Layla— É sério, se você não parar de falar isso, eu vou embora. Vamos esquecer o passado e focar no futuro. Você tem um problema e tem que resolver.
Karla— Tudo bem, mas o que você acha que devo fazer?
Layla— Acho que deve fazer o que eu falei— ter certeza do que sente e falar com ela sobre isso.
Karla— Você tem razão, vou fazer isso. Mas e você e a Liandra? Estão namorando?
Layla— Bom, eu ia te esconder isso; até arrumei uma desculpa para você não ir ao meu apartamento, mas acho melhor te contar.
Karla— Já sei, Liandra tem ciúmes de mim, né?
Layla— Tem. Não é nada exagerado, mas ela fica com o pé atrás com você e comigo, porque sabe que a gente ficou. Eu não escondi nada dela; fui honesta em tudo, mas mesmo assim ela ainda fica insegura para ter algo sério. Mas sinto que ela gosta de mim de verdade.
Karla— Sinto muito por estar te causando mais problemas.
Layla— Meu Deus, para! Você não tem culpa de nada. A gente já era amigas e ficava bem antes de eu conhecer ela. E das últimas vezes, eu que dei em cima de você.
Karla— Entendi. Bom, mas foi bom você arrumar a desculpa; nós duas sozinhas no seu apartamento só iria piorar as coisas.
Layla— Mas não foi só uma desculpa; eu realmente estava com saudades da Sophia. Amo sua filha.
Karla— Ela também ama você, pode ter certeza.
Ficamos conversando mais um pouco e ela se foi. Quando fui ao portão com ela, dei de cara com Stella chegando com uma bolsa grande na mão. As duas se cumprimentaram, e Stella já foi entrando. Passou por mim, me deu um beijo no rosto e seguiu rumo à minha casa. Eu me despedi da Layla e fui também, estava curiosa para saber o que ela tinha naquela bolsa.
Entrei e ela estava brincando com a Sophia. Sentei no sofá de frente.
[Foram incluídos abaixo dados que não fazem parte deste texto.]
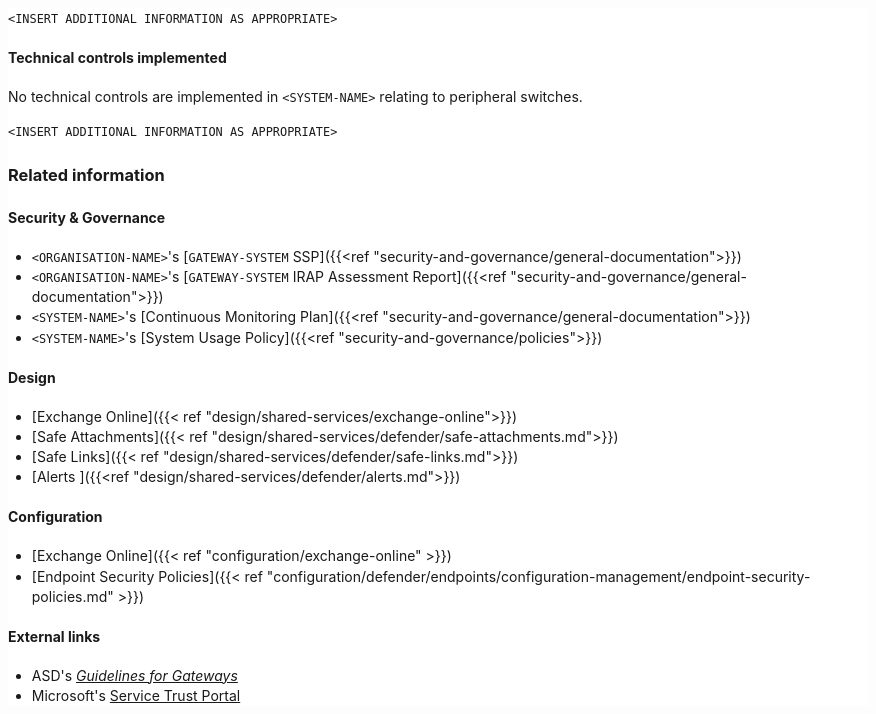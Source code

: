 `<INSERT ADDITIONAL INFORMATION AS APPROPRIATE>`

#### Technical controls implemented

No technical controls are implemented in `<SYSTEM-NAME>` relating to peripheral switches.

`<INSERT ADDITIONAL INFORMATION AS APPROPRIATE>`

### Related information

#### Security & Governance

* `<ORGANISATION-NAME>`'s [`GATEWAY-SYSTEM` SSP]({{<ref "security-and-governance/general-documentation">}})
* `<ORGANISATION-NAME>`'s [`GATEWAY-SYSTEM` IRAP Assessment Report]({{<ref "security-and-governance/general-documentation">}})
* `<SYSTEM-NAME>`'s [Continuous Monitoring Plan]({{<ref "security-and-governance/general-documentation">}})
* `<SYSTEM-NAME>`'s [System Usage Policy]({{<ref "security-and-governance/policies">}})

#### Design

*   [Exchange Online]({{< ref "design/shared-services/exchange-online">}})
*   [Safe Attachments]({{< ref "design/shared-services/defender/safe-attachments.md">}})
*   [Safe Links]({{< ref "design/shared-services/defender/safe-links.md">}})
*   [Alerts ]({{<ref "design/shared-services/defender/alerts.md">}})

#### Configuration

* [Exchange Online]({{< ref "configuration/exchange-online" >}})
* [Endpoint Security Policies]({{< ref "configuration/defender/endpoints/configuration-management/endpoint-security-policies.md" >}})


#### External links

* ASD's [*Guidelines for Gateways*](https://www.cyber.gov.au/resources-business-and-government/essential-cyber-security/ism/cyber-security-guidelines/guidelines-gateways)
* Microsoft's [Service Trust Portal](https://servicetrust.microsoft.com/)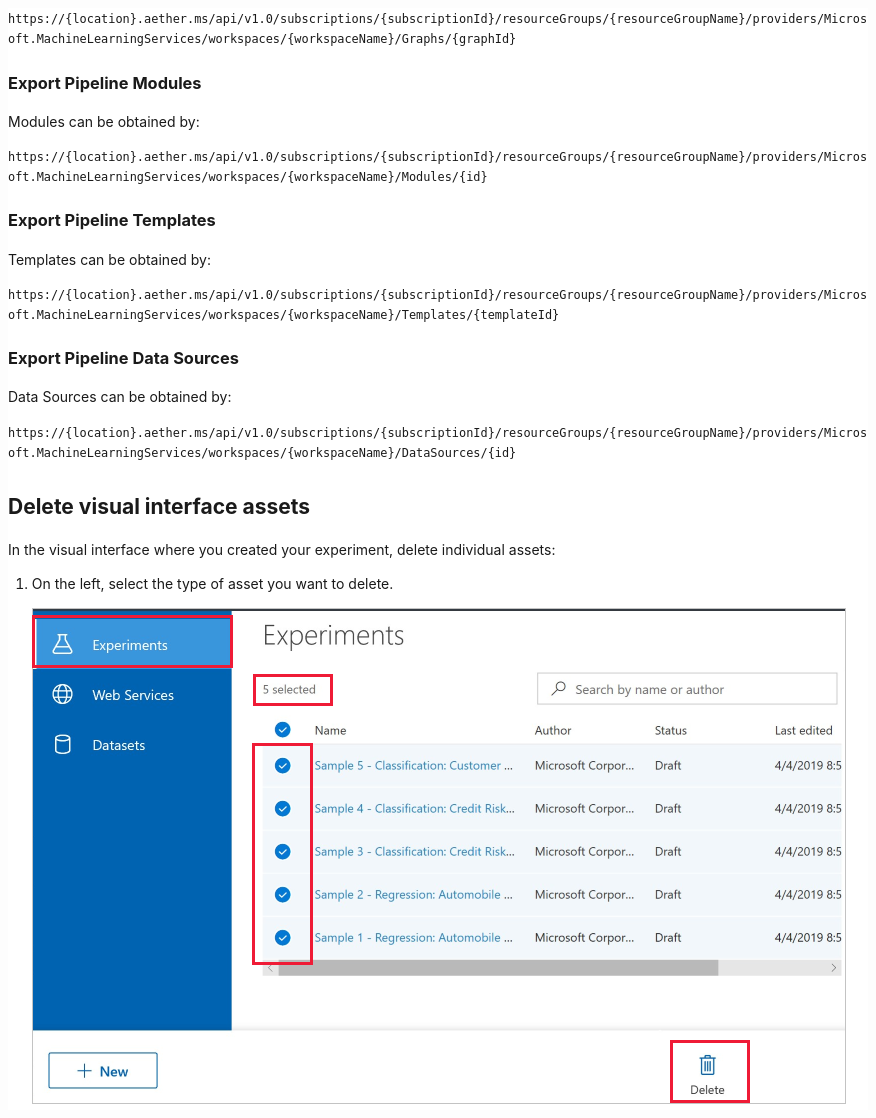     https://{location}.aether.ms/api/v1.0/subscriptions/{subscriptionId}/resourceGroups/{resourceGroupName}/providers/Microsoft.MachineLearningServices/workspaces/{workspaceName}/Graphs/{graphId}

### Export Pipeline Modules

Modules can be obtained by:

    https://{location}.aether.ms/api/v1.0/subscriptions/{subscriptionId}/resourceGroups/{resourceGroupName}/providers/Microsoft.MachineLearningServices/workspaces/{workspaceName}/Modules/{id}

### Export Pipeline Templates

Templates can be obtained by:

    https://{location}.aether.ms/api/v1.0/subscriptions/{subscriptionId}/resourceGroups/{resourceGroupName}/providers/Microsoft.MachineLearningServices/workspaces/{workspaceName}/Templates/{templateId}

### Export Pipeline Data Sources

Data Sources can be obtained by:

    https://{location}.aether.ms/api/v1.0/subscriptions/{subscriptionId}/resourceGroups/{resourceGroupName}/providers/Microsoft.MachineLearningServices/workspaces/{workspaceName}/DataSources/{id}

## Delete visual interface assets

In the visual interface where you created your experiment, delete individual assets:

1. On the left, select the type of asset you want to delete.

    ![Delete assets](media/how-to-export-delete-data.md/delete-experiment.png)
Karla— O que tem na bolsa?
Stella— Você não faz nem ideia?
Karla— Não faço mesmo. Desculpa, se for algo pessoal, não precisa dizer, tá?
Stella— Jura que realmente não faz ideia? Pensa com calma.
Karla— Eu juro, eu realmente não faço ideia.
Stella fez uma cara triste que cortou meu coração.
Karla— Eu sinto que eu deveria saber, né? Me desculpe, ando com tanta coisa na cabeça.
Stella— Tudo bem. Eu imaginei que talvez você não se lembraria do nosso ritual.
Quando ela falou aquilo, deu um estalo na minha cabeça.
Karla— Eu não acredito que esqueci disso!
Stella— Tudo bem, você com certeza está com muita coisa na cabeça mesmo, mas eu lembrei. Eu nunca esqueci, na verdade; todo ano eu lembrava e vou lembrar para sempre.
Ela se levantou e pegou a bolsa. De dentro, tirou uma um pouco menor.
Stella— Eu trouxe uma nova. Eu não sabia se aquela antiga ainda existia.
Com os olhos marejados de lágrimas, levantei e a abracei. Ela era muito especial mesmo. Como eu deixei ela escapar de mim?!